On the phone from Winnipeg to Australia, The Uniter spoke with Canadian economist, Jim Stanford, who works for Unifor – Canada’s largest private sector union. The discussion spanned from the state of current economics, to how every person contributes to the economy and what to expect from the second edition of his book, Economics for Everyone: A Short Guide to the Economics of Capitalism.
The Uniter: Are there any major changes from the first edition (published in 2008) to the second edition of Economics for Everyone (published in 2015)?

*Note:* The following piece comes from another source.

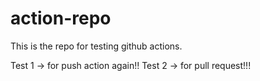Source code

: # action-repo

This is the repo for testing github actions.

Test 1 -> for push action again!!
Test 2 -> for pull request!!!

Jim Stanford: Yes, there was quite a few changes because, of course, a lot has happened in the economy since then (2008). In particular, when the first edition came out, the whole economy was melting down due to the global financial crisis during 2008 and 2009… The second edition (will) give a full description of what happened during that meltdown and its after effects.

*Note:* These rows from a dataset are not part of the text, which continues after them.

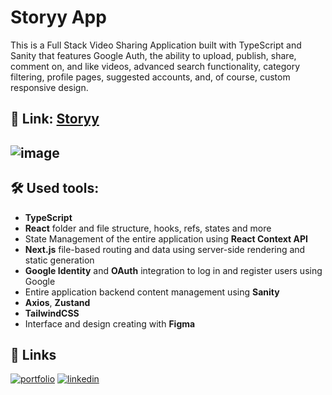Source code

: 
# Storyy App
This is a Full Stack Video Sharing Application built with TypeScript and Sanity that features Google Auth, the ability to upload, publish, share, comment on, and like videos, advanced search functionality, category filtering, profile pages, suggested accounts, and, of course, custom responsive design.

## 🔗 Link: [Storyy](https://storyy-app.vercel.app)
## ![image](https://i.ibb.co/gThGBg4/image-2022-12-06-16-37-44.png)
## 🛠 Used tools:
* **TypeScript**
* **React** folder and file structure, hooks, refs, states and more
* State Management of the entire application using **React Context API**
* **Next.js** file-based routing and data using server-side rendering and static generation
* **Google Identity** and **OAuth** integration to log in and register users using Google
* Entire application backend content management using **Sanity**
* **Axios**, **Zustand**
* **TailwindCSS**
* Interface and design creating with **Figma**



## 🔗 Links
[![portfolio](https://img.shields.io/badge/my_portfolio-000?style=for-the-badge&logo=ko-fi&logoColor=white)](https://olhachumak.vercel.app)
[![linkedin](https://img.shields.io/badge/linkedin-0A66C2?style=for-the-badge&logo=linkedin&logoColor=white)](https://www.linkedin.com/in/olha-chumak)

Your book dedication reads, “Dedicated to the hard-working people who produce wealth – in hopes that by better understanding the economy, we can be more successful in changing it.” What inspired you to write that?
JS: We’re often told that economics is a technical subject, specialized – something that should be left to the experts. In my experience, we (need to) approach this subject with respect, with knowledge average working people have and communicate it in an accessible, common language rather than showing charts, graphs and formulas. Working people are very interested in how the economy functions, what work is put into (it) and what could be done to make it better.

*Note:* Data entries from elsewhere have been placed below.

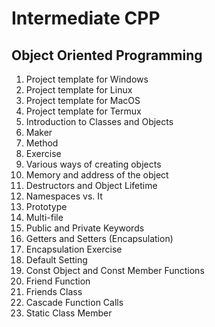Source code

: # Intermediate CPP
## Object Oriented Programming
1. Project template for Windows 
2. Project template for Linux 
3. Project template for MacOS 
4. Project template for Termux 
5. Introduction to Classes and Objects 
6. Maker 
7. Method 
8. Exercise 
9. Various ways of creating objects 
10. Memory and address of the object 
11. Destructors and Object Lifetime 
12. Namespaces vs. It 
13. Prototype 
14. Multi-file 
15. Public and Private Keywords 
16. Getters and Setters (Encapsulation) 
17. Encapsulation Exercise 
18. Default Setting 
19. Const Object and Const Member Functions 
20. Friend Function 
21. Friends Class 
22. Cascade Function Calls 
23. Static Class Member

Is it fair to say that Economics for Everyone is a mediator for those that don’t know much about economics?
JS: I think that the way economics is talked about in universities and discussed in newspapers is deliberately confusing and deliberately mysterious. The people who have the most power in our economy, that would be the wealthy, don’t want us to know about economics. They want the mysterious subject left to the experts. Economics for Everyone is supposed to be a textbook for everyone, not necessarily for university students. It’s for everyone who wants to learn about this crucial part of their lives.
What is the state of neoclassical economics at the moment?
JS: I think it’s got some serious problems. I think that a lot of practitioners of neoclassical economics recognize that. There was a famous moment in 2009 after the financial crisis – the Queen of England went to the Oxford University economics department and said, “How come none of you smart economists could see this coming? How come none of you predicted this meltdown?”
It was an interesting challenge from an unexpected source… Neoclassical economics has been a very ideological undertaking from the beginning of the 1870s. Neoclassical theorists were more intense on justifying capitalism than explaining it. Year after year after year, economic numbers have been disappointing and the neoclassical theorists don’t really have an explanation.
I believe there is a big opening right now for an alternative approach, for those of us who don’t come from that neoclassical tradition. I think our time may have come. We need to step up our arguments and our alternatives.